Malgré tout cela, ces dotti de province sont des gens éminemment méritans et que l’on aurait grand tort de tourner en dérision, de traiter avec dédain. Je collige soigneusement leurs livres pour ma bibliothèque toutes les fois que je peux me les procurer et je les lis sans m’arrêter aux choses qui me donnent envie de sourire. Jusqu’ici il ne m’est pas arrivé d’en rencontrer un où je n’aie trouvé quelque chose à apprendre. Ils ont eu l’occasion de voir des monumens qui ont disparu presque aussitôt après leur découverte ou qui échappent à l’attention des voyageurs de passage ; ils ont fureté dans des documens qui ne nous sont pas accessibles, dépouillé patiemment des recueils ecclésiastiques qui n’intéressent que le clergé du pays ; et où nous n’aurions pas l’idée d’aller faire des recherches, sans compter que nous ne les trouverions guère dans les bibliothèques de ce côté des monts. Surtout ils rendent de vrais services en recueillant attentivement toutes les antiquités qui se découvrent autour de leur ville et en en formant des collections. Là encore leur critique n’est pas le plus souvent à la hauteur de leur bonne volonté, De malins industriels les prennent plus d’une fois pour dupes. Ils rassemblent pêle-mêle le bon et le mauvais, l’authentique et le faux, qu’ils ne sont pas suffisamment en état de discerner. Mais ils sauvent de la destruction une inanité de monumens intéressans, et la visite de leurs cabinets, qu’ils ouvrent avec empressement au voyageur, fournit à l’archéologue qui explore le pays bien des occasions d’étude et d’instruction.

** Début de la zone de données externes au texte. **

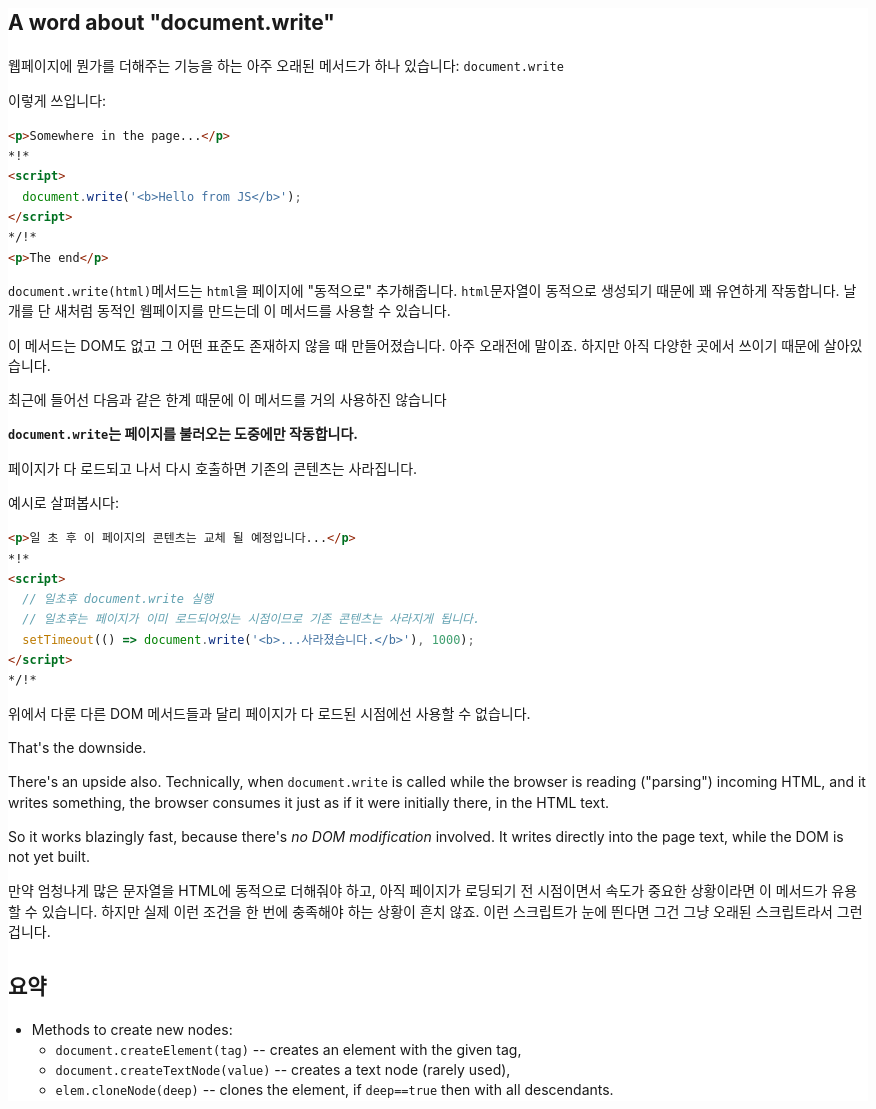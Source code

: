 ## A word about "document.write"

웹페이지에 뭔가를 더해주는 기능을 하는 아주 오래된 메서드가 하나 있습니다: `document.write`

이렇게 쓰입니다:

```html run
<p>Somewhere in the page...</p>
*!*
<script>
  document.write('<b>Hello from JS</b>');
</script>
*/!*
<p>The end</p>
```

`document.write(html)`메서드는 `html`을 페이지에 "동적으로" 추가해줍니다. `html`문자열이 동적으로 생성되기 때문에 꽤 유연하게 작동합니다. 날개를 단 새처럼 동적인 웹페이지를 만드는데 이 메서드를 사용할 수 있습니다.

이 메서드는 DOM도 없고 그 어떤 표준도 존재하지 않을 때 만들어졌습니다. 아주 오래전에 말이죠. 하지만 아직 다양한 곳에서 쓰이기 때문에 살아있습니다.

최근에 들어선 다음과 같은 한계 때문에 이 메서드를 거의 사용하진 않습니다

**`document.write`는 페이지를 불러오는 도중에만 작동합니다.**

페이지가 다 로드되고 나서 다시 호출하면 기존의 콘텐츠는 사라집니다.

예시로 살펴봅시다:

```html run
<p>일 초 후 이 페이지의 콘텐츠는 교체 될 예정입니다...</p>
*!*
<script>
  // 일초후 document.write 실행
  // 일초후는 페이지가 이미 로드되어있는 시점이므로 기존 콘텐츠는 사라지게 됩니다.
  setTimeout(() => document.write('<b>...사라졌습니다.</b>'), 1000);
</script>
*/!*
```

위에서 다룬 다른 DOM 메서드들과 달리 페이지가 다 로드된 시점에선 사용할 수 없습니다.

That's the downside.

There's an upside also. Technically, when `document.write` is called while the browser is reading ("parsing") incoming HTML, and it writes something, the browser consumes it just as if it were initially there, in the HTML text.

So it works blazingly fast, because there's *no DOM modification* involved. It writes directly into the page text, while the DOM is not yet built.

만약 엄청나게 많은 문자열을 HTML에 동적으로 더해줘야 하고, 아직 페이지가 로딩되기 전 시점이면서 속도가 중요한 상황이라면 이 메서드가 유용할 수 있습니다. 하지만 실제 이런 조건을 한 번에 충족해야 하는 상황이 흔치 않죠. 이런 스크립트가 눈에 띈다면 그건 그냥 오래된 스크립트라서 그런 겁니다.  

## 요약

- Methods to create new nodes:
    - `document.createElement(tag)` -- creates an element with the given tag,
    - `document.createTextNode(value)` -- creates a text node (rarely used),
    - `elem.cloneNode(deep)` -- clones the element, if `deep==true` then with all descendants.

Précisément Acerenza renferme une collection de ce genre, celle de M. Vosa, formée d’objets de toutes les époques, depuis l’âge de la pierre jusqu’à la renaissance. Il faudrait en écarter une bonne moitié, fabrications toutes récentes de la main trop féconde d’un orfèvre de la ville, dont on me dit le nom et qui s’est fait faussaire d’antiquités. Aucune de ses œuvres ne pourrait tromper un œil quelque peu exercé. Le reste de la collection donne une idée des petits monumens. de toute nature qui se découvrent en remuant la terre à Acerenza et dans les environs, médailles, poteries, terres-cuites, bronzes, etc. Il n’y a là rien de hors ligne, rien qui tenterait un de nos grands amateurs ; mais dans la tendance actuelle de l’archéologie, toute collection de ce genre est d’un grand prix scientifique, même quand, elle n’offre que des pièces secondaires.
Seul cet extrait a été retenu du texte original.